___ Supplied information
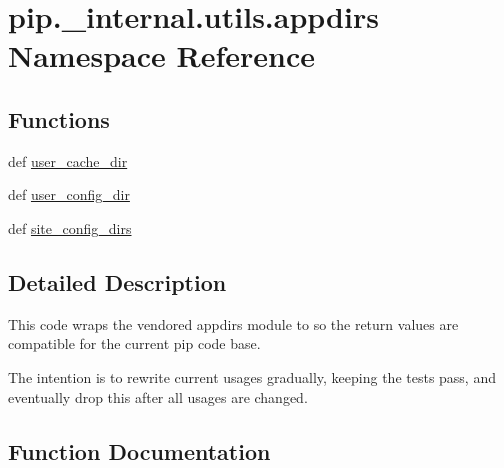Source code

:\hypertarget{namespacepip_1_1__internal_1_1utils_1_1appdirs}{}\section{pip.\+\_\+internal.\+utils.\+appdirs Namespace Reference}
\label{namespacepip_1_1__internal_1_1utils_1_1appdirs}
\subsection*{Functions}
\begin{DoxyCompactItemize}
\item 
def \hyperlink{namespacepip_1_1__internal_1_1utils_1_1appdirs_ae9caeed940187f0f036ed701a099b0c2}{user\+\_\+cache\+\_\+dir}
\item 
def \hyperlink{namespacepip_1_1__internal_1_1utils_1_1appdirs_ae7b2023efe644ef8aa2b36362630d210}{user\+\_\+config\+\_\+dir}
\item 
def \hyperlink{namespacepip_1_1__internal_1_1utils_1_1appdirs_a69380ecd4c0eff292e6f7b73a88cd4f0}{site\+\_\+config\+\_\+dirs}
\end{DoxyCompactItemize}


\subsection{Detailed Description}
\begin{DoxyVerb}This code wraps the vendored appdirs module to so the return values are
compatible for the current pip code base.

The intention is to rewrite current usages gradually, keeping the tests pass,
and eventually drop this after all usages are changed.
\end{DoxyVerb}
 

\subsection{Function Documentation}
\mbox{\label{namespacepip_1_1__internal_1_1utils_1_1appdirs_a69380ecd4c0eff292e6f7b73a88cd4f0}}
______
▶ _Your task_: Each line carrying the string "usages" should be copied out from the entries.

▶ _Written solution_:
The intention is to rewrite current usages gradually, keeping the tests pass,
and eventually drop this after all usages are changed.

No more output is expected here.